De verzoeker heeft tegen het besluit van de staatssecretaris beroep ingesteld en verzocht om een voorlopige voorziening. De voorzieningenrechter heeft op basis van artikel 8:83, derde lid, van de Algemene wet bestuursrecht (Awb) besloten om zonder zitting uitspraak te doen.
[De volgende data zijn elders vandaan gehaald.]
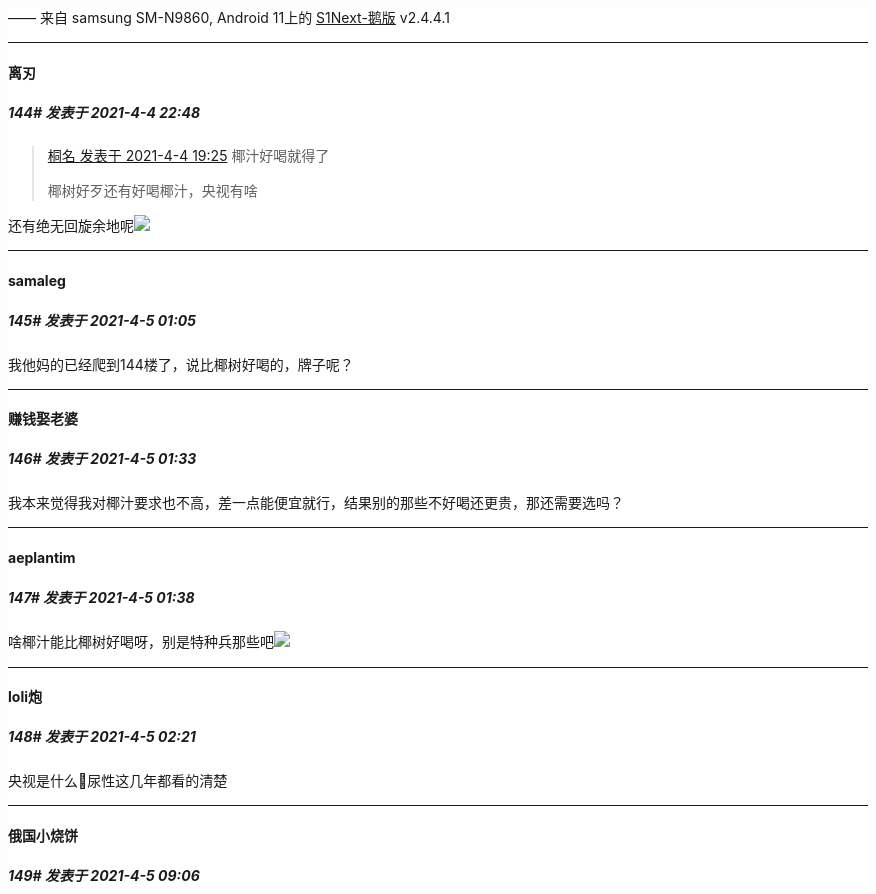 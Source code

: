—— 来自 samsung SM-N9860, Android 11上的 [S1Next-鹅版](https://github.com/ykrank/S1-Next/releases) v2.4.4.1


-----

####  离刃  
##### 144#       发表于 2021-4-4 22:48


<blockquote><a href="httphttps://bbs.saraba1st.com/2b/forum.php?mod=redirect&amp;goto=findpost&amp;pid=50832621&amp;ptid=1996883" target="_blank">桐名 发表于 2021-4-4 19:25</a>
椰汁好喝就得了

椰树好歹还有好喝椰汁，央视有啥</blockquote>
还有绝无回旋余地呢<img src="https://static.saraba1st.com/image/smiley/face2017/035.png" referrerpolicy="no-referrer">


-----

####  samaleg  
##### 145#       发表于 2021-4-5 01:05


我他妈的已经爬到144楼了，说比椰树好喝的，牌子呢？


-----

####  赚钱娶老婆  
##### 146#       发表于 2021-4-5 01:33


我本来觉得我对椰汁要求也不高，差一点能便宜就行，结果别的那些不好喝还更贵，那还需要选吗？


-----

####  aeplantim  
##### 147#       发表于 2021-4-5 01:38


啥椰汁能比椰树好喝呀，别是特种兵那些吧<img src="https://static.saraba1st.com/image/smiley/face2017/003.png" referrerpolicy="no-referrer">


-----

####  loli炮  
##### 148#       发表于 2021-4-5 02:21


央视是什么🐶尿性这几年都看的清楚


-----

####  俄国小烧饼  
##### 149#       发表于 2021-4-5 09:06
Tijdens de uitspraak is aangegeven dat er op dezelfde dag ook een uitspraak is gedaan in de bodemzaak, met zaaknummer NL23.18116. Hierdoor was de voorlopige voorziening niet meer nodig, en heeft de voorzieningenrechter het verzoek om voorlopige voorziening afgewezen.

De voorzieningenrechter heeft ook overwogen dat er geen aanleiding is voor een proceskostenveroordeling. De uitspraak is gedaan door mr. J.L. Boxum, in aanwezigheid van mr. D.G. van den Berg als griffier, en is openbaar gemaakt via een geanonimiseerde publicatie op rechtspraak.nl. Tegen deze uitspraak staat geen hoger beroep of verzet open.

Uitspraak

RECHTBANK DEN HAAG

Bestuursrecht
zaaknummer: NL23.18117

uitspraak van de voorzieningenrechter in de zaak tussen

[naam], verzoeker

V-nummer: [v-nummer]
(gemachtigde: mr. W. Spijkstra),
en

de staatssecretaris van Justitie en Veiligheid, verweerder.

Procesverloop

Bij besluit van 21 juni 2023 (het bestreden besluit) heeft verweerder de aanvraag van verzoeker tot het verlenen van een verblijfsvergunning asiel voor bepaalde tijd niet in behandeling genomen op de grond dat Duitsland verantwoordelijk is voor de behandeling daarvan.
Verzoeker heeft tegen het bestreden besluit beroep ingesteld. Hij heeft verder de voorzieningenrechter verzocht om een voorlopige voorziening te treffen.

Overwegingen

1. De voorzieningenrechter doet op grond van artikel 8:83, derde lid, van de Algemene wet bestuursrecht (Awb) uitspraak zonder zitting.
2. Bij uitspraak van vandaag, zaaknummer NL23.18116, heeft de rechtbank uitspraak gedaan op het beroep. Een voorlopige voorziening is daarom niet meer nodig. De voorzieningenrechter wijst het verzoek om die reden af.
3. Voor een proceskostenveroordeling bestaat geen aanleiding.

Beslissing

De voorzieningenrechter wijst het verzoek om voorlopige voorziening af.
Deze uitspraak is gedaan door mr. J.L. Boxum, voorzieningenrechter, in aanwezigheid van mr. D.G. van den Berg, griffier, en openbaar gemaakt door middel van geanonimiseerde publicatie op rechtspraak.nl.
De uitspraak bekendgemaakt op:
Tegen deze uitspraak staat geen hoger beroep of verzet open.